How it works

Bittorrent isn't your typical "put file up on server, wait for people to download" sort of protocol. It's more of a peer to peer protocol, but one that's designed for reliability and load balancing.

The Tracker

The .torrent files contain the location of a tracker, which is a brokering server that connects users with other users who have pieces of files that can be swapped. It deals entirely in sha1 hashes, and thus has no concept of "filenames". The contents of the files never pass through the tracker.

The Downloader

The key is that users grab pieces from each other. This means that to put a file up available for download, you actually start a downloader process, but with the file already completely in place!
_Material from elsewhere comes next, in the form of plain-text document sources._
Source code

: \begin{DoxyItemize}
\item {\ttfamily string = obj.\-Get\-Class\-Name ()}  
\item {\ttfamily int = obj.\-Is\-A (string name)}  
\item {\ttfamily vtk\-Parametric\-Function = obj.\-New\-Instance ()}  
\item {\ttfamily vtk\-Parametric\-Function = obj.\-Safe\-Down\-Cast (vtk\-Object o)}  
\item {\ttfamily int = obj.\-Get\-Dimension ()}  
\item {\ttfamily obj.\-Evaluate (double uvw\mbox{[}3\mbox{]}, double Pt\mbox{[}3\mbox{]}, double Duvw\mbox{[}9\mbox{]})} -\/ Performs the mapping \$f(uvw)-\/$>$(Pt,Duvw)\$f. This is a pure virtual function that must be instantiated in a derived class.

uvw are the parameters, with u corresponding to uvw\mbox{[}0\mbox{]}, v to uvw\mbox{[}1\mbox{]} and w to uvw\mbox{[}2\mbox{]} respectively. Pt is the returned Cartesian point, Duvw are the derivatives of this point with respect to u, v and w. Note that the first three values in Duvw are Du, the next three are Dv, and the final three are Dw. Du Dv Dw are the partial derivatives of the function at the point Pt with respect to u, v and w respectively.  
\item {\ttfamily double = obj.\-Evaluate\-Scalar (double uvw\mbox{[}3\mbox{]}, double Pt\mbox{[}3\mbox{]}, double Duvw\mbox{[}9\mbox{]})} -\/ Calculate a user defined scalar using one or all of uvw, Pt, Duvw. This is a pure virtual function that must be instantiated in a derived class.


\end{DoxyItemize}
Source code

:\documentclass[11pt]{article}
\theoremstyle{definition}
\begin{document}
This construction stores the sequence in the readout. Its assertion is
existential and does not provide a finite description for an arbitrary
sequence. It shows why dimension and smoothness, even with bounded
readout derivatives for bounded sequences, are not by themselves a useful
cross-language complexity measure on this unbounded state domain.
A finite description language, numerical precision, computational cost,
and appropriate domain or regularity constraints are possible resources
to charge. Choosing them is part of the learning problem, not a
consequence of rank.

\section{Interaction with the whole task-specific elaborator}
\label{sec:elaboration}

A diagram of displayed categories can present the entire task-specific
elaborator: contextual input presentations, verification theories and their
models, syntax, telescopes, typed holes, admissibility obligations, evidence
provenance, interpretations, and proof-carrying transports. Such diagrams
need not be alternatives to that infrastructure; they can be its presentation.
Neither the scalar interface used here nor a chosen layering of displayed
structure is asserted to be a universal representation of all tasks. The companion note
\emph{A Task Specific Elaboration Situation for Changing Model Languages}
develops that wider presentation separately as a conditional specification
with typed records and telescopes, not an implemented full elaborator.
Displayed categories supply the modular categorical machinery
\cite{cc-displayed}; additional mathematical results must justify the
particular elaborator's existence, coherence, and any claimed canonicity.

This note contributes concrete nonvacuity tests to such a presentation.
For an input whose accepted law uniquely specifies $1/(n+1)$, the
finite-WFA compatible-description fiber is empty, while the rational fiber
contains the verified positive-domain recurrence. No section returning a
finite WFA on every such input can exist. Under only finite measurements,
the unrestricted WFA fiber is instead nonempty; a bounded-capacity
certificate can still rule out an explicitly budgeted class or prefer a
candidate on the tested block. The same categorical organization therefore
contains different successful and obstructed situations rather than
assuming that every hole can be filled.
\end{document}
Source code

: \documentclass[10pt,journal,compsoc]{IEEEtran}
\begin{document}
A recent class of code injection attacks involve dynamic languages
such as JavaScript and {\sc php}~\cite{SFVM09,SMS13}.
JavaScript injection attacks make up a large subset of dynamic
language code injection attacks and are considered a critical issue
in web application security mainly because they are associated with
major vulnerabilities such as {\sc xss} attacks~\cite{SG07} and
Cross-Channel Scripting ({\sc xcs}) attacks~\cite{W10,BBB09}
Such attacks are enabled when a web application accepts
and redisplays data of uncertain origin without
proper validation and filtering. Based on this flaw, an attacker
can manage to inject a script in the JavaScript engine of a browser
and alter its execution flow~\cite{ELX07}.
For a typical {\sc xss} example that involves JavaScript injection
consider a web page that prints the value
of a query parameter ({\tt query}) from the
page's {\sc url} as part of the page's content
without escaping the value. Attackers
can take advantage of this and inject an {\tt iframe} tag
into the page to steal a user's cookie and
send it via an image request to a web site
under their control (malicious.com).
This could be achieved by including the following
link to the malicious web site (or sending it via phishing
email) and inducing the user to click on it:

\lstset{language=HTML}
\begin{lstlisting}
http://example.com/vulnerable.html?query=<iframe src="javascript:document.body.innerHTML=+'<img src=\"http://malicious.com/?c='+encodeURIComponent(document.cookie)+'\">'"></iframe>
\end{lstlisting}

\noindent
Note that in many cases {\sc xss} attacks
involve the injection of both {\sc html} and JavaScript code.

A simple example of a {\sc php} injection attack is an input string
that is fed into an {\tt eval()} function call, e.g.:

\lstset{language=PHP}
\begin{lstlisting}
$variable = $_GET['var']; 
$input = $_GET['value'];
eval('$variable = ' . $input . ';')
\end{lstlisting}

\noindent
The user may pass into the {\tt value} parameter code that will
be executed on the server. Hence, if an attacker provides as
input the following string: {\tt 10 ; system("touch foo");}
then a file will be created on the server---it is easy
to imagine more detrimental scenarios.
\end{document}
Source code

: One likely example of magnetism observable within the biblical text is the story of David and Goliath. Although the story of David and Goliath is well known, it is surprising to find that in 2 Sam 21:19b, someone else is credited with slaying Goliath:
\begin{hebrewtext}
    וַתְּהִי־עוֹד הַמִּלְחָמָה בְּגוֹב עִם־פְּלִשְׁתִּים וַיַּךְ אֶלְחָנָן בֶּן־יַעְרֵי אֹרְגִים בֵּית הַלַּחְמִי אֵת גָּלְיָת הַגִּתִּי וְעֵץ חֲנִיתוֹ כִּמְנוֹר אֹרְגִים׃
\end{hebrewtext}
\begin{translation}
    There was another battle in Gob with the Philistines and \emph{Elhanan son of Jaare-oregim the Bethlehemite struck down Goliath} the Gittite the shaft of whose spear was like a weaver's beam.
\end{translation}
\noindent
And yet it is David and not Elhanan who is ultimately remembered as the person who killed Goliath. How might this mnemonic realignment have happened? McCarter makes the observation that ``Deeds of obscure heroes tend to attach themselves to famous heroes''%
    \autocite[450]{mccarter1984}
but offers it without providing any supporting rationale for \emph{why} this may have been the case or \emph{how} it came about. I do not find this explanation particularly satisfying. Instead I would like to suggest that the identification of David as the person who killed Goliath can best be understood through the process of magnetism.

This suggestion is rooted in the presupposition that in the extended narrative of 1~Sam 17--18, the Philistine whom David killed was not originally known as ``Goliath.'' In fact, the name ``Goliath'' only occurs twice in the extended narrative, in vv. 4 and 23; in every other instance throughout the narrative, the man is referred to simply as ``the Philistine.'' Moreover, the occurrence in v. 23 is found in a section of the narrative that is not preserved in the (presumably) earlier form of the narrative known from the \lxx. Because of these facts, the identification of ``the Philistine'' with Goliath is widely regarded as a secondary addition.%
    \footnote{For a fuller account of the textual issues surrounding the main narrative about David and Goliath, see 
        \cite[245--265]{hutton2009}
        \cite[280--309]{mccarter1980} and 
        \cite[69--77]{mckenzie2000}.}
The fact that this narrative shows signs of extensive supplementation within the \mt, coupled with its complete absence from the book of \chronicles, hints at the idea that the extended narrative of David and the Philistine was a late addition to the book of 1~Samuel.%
This can be confusing when you are used to HTTP and FTP servers, but realize that once you have completed a download, the tracker will know that you have all pieces of the file available for others to grab.

This is why often you'll see torrent sites admonishing users to keep their clients open after downloads are complete. The more people do this, the more widely available a file is. BitTorrent rewards popularity, unlike HTTP and FTP servers, which punish popularity by their susceptibility to bandwidth bottlenecks.

The clients decide whether or not to provide pieces of a file to another client by using a tit-for-tat strategy. That means that the more you upload to people, the faster your download gets. It also means that your client will tend toward the closer (in the network sense, i.e. faster) peer.